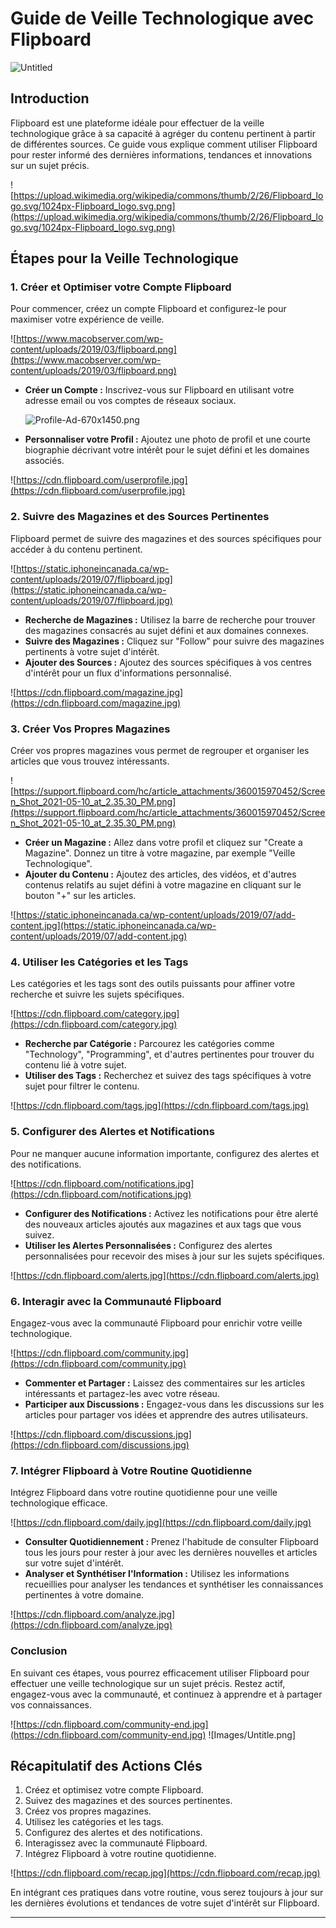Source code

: 

# Guide de Veille Technologique avec Flipboard

![Untitled](Veille%20technologique%20ac987ed7bdd244e9a7de3ccc887f0c80/Untitled.png)

## Introduction

Flipboard est une plateforme idéale pour effectuer de la veille technologique grâce à sa capacité à agréger du contenu pertinent à partir de différentes sources. Ce guide vous explique comment utiliser Flipboard pour rester informé des dernières informations, tendances et innovations sur un sujet précis.

![https://upload.wikimedia.org/wikipedia/commons/thumb/2/26/Flipboard_logo.svg/1024px-Flipboard_logo.svg.png](https://upload.wikimedia.org/wikipedia/commons/thumb/2/26/Flipboard_logo.svg/1024px-Flipboard_logo.svg.png)

## Étapes pour la Veille Technologique

### 1. **Créer et Optimiser votre Compte Flipboard**

Pour commencer, créez un compte Flipboard et configurez-le pour maximiser votre expérience de veille.

![https://www.macobserver.com/wp-content/uploads/2019/03/flipboard.png](https://www.macobserver.com/wp-content/uploads/2019/03/flipboard.png)

- **Créer un Compte :** Inscrivez-vous sur Flipboard en utilisant votre adresse email ou vos comptes de réseaux sociaux.
    
    ![Profile-Ad-670x1450.png](Veille%20technologique%20ac987ed7bdd244e9a7de3ccc887f0c80/Profile-Ad-670x1450.png)
    
- **Personnaliser votre Profil :** Ajoutez une photo de profil et une courte biographie décrivant votre intérêt pour le sujet défini et les domaines associés.

![https://cdn.flipboard.com/userprofile.jpg](https://cdn.flipboard.com/userprofile.jpg)

### 2. **Suivre des Magazines et des Sources Pertinentes**

Flipboard permet de suivre des magazines et des sources spécifiques pour accéder à du contenu pertinent.

![https://static.iphoneincanada.ca/wp-content/uploads/2019/07/flipboard.jpg](https://static.iphoneincanada.ca/wp-content/uploads/2019/07/flipboard.jpg)

- **Recherche de Magazines :** Utilisez la barre de recherche pour trouver des magazines consacrés au sujet défini et aux domaines connexes.
- **Suivre des Magazines :** Cliquez sur "Follow" pour suivre des magazines pertinents à votre sujet d'intérêt.
- **Ajouter des Sources :** Ajoutez des sources spécifiques à vos centres d'intérêt pour un flux d'informations personnalisé.

![https://cdn.flipboard.com/magazine.jpg](https://cdn.flipboard.com/magazine.jpg)

### 3. **Créer Vos Propres Magazines**

Créer vos propres magazines vous permet de regrouper et organiser les articles que vous trouvez intéressants.

![https://support.flipboard.com/hc/article_attachments/360015970452/Screen_Shot_2021-05-10_at_2.35.30_PM.png](https://support.flipboard.com/hc/article_attachments/360015970452/Screen_Shot_2021-05-10_at_2.35.30_PM.png)

- **Créer un Magazine :** Allez dans votre profil et cliquez sur "Create a Magazine". Donnez un titre à votre magazine, par exemple "Veille Technologique".
- **Ajouter du Contenu :** Ajoutez des articles, des vidéos, et d'autres contenus relatifs au sujet défini à votre magazine en cliquant sur le bouton "+" sur les articles.

![https://static.iphoneincanada.ca/wp-content/uploads/2019/07/add-content.jpg](https://static.iphoneincanada.ca/wp-content/uploads/2019/07/add-content.jpg)

### 4. **Utiliser les Catégories et les Tags**

Les catégories et les tags sont des outils puissants pour affiner votre recherche et suivre les sujets spécifiques.

![https://cdn.flipboard.com/category.jpg](https://cdn.flipboard.com/category.jpg)

- **Recherche par Catégorie :** Parcourez les catégories comme "Technology", "Programming", et d'autres pertinentes pour trouver du contenu lié à votre sujet.
- **Utiliser des Tags :** Recherchez et suivez des tags spécifiques à votre sujet pour filtrer le contenu.

![https://cdn.flipboard.com/tags.jpg](https://cdn.flipboard.com/tags.jpg)

### 5. **Configurer des Alertes et Notifications**

Pour ne manquer aucune information importante, configurez des alertes et des notifications.

![https://cdn.flipboard.com/notifications.jpg](https://cdn.flipboard.com/notifications.jpg)

- **Configurer des Notifications :** Activez les notifications pour être alerté des nouveaux articles ajoutés aux magazines et aux tags que vous suivez.
- **Utiliser les Alertes Personnalisées :** Configurez des alertes personnalisées pour recevoir des mises à jour sur les sujets spécifiques.

![https://cdn.flipboard.com/alerts.jpg](https://cdn.flipboard.com/alerts.jpg)

### 6. **Interagir avec la Communauté Flipboard**

Engagez-vous avec la communauté Flipboard pour enrichir votre veille technologique.

![https://cdn.flipboard.com/community.jpg](https://cdn.flipboard.com/community.jpg)

- **Commenter et Partager :** Laissez des commentaires sur les articles intéressants et partagez-les avec votre réseau.
- **Participer aux Discussions :** Engagez-vous dans les discussions sur les articles pour partager vos idées et apprendre des autres utilisateurs.

![https://cdn.flipboard.com/discussions.jpg](https://cdn.flipboard.com/discussions.jpg)

### 7. **Intégrer Flipboard à Votre Routine Quotidienne**

Intégrez Flipboard dans votre routine quotidienne pour une veille technologique efficace.

![https://cdn.flipboard.com/daily.jpg](https://cdn.flipboard.com/daily.jpg)

- **Consulter Quotidiennement :** Prenez l'habitude de consulter Flipboard tous les jours pour rester à jour avec les dernières nouvelles et articles sur votre sujet d'intérêt.
- **Analyser et Synthétiser l'Information :** Utilisez les informations recueillies pour analyser les tendances et synthétiser les connaissances pertinentes à votre domaine.

![https://cdn.flipboard.com/analyze.jpg](https://cdn.flipboard.com/analyze.jpg)

### Conclusion

En suivant ces étapes, vous pourrez efficacement utiliser Flipboard pour effectuer une veille technologique sur un sujet précis. Restez actif, engagez-vous avec la communauté, et continuez à apprendre et à partager vos connaissances.

![https://cdn.flipboard.com/community-end.jpg](https://cdn.flipboard.com/community-end.jpg)
![Images/Untitle.png]
## Récapitulatif des Actions Clés

1. Créez et optimisez votre compte Flipboard.
2. Suivez des magazines et des sources pertinentes.
3. Créez vos propres magazines.
4. Utilisez les catégories et les tags.
5. Configurez des alertes et des notifications.
6. Interagissez avec la communauté Flipboard.
7. Intégrez Flipboard à votre routine quotidienne.

![https://cdn.flipboard.com/recap.jpg](https://cdn.flipboard.com/recap.jpg)

En intégrant ces pratiques dans votre routine, vous serez toujours à jour sur les dernières évolutions et tendances de votre sujet d'intérêt sur Flipboard.

---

====================

▶ [ABOUT THIS EXERCISE]
Whatever else the listing above holds, retype exactly only the lines from the one containing "### 4. **Utiliser" to the one containing "Intégrez Flipboard dans", both ends kept.

▶ [RESPONSE]
### 4. **Utiliser les Catégories et les Tags**

Les catégories et les tags sont des outils puissants pour affiner votre recherche et suivre les sujets spécifiques.

![https://cdn.flipboard.com/category.jpg](https://cdn.flipboard.com/category.jpg)

- **Recherche par Catégorie :** Parcourez les catégories comme "Technology", "Programming", et d'autres pertinentes pour trouver du contenu lié à votre sujet.
- **Utiliser des Tags :** Recherchez et suivez des tags spécifiques à votre sujet pour filtrer le contenu.

![https://cdn.flipboard.com/tags.jpg](https://cdn.flipboard.com/tags.jpg)

### 5. **Configurer des Alertes et Notifications**

Pour ne manquer aucune information importante, configurez des alertes et des notifications.

![https://cdn.flipboard.com/notifications.jpg](https://cdn.flipboard.com/notifications.jpg)

- **Configurer des Notifications :** Activez les notifications pour être alerté des nouveaux articles ajoutés aux magazines et aux tags que vous suivez.
- **Utiliser les Alertes Personnalisées :** Configurez des alertes personnalisées pour recevoir des mises à jour sur les sujets spécifiques.

![https://cdn.flipboard.com/alerts.jpg](https://cdn.flipboard.com/alerts.jpg)

### 6. **Interagir avec la Communauté Flipboard**

Engagez-vous avec la communauté Flipboard pour enrichir votre veille technologique.

![https://cdn.flipboard.com/community.jpg](https://cdn.flipboard.com/community.jpg)

- **Commenter et Partager :** Laissez des commentaires sur les articles intéressants et partagez-les avec votre réseau.
- **Participer aux Discussions :** Engagez-vous dans les discussions sur les articles pour partager vos idées et apprendre des autres utilisateurs.

![https://cdn.flipboard.com/discussions.jpg](https://cdn.flipboard.com/discussions.jpg)

### 7. **Intégrer Flipboard à Votre Routine Quotidienne**

Intégrez Flipboard dans votre routine quotidienne pour une veille technologique efficace.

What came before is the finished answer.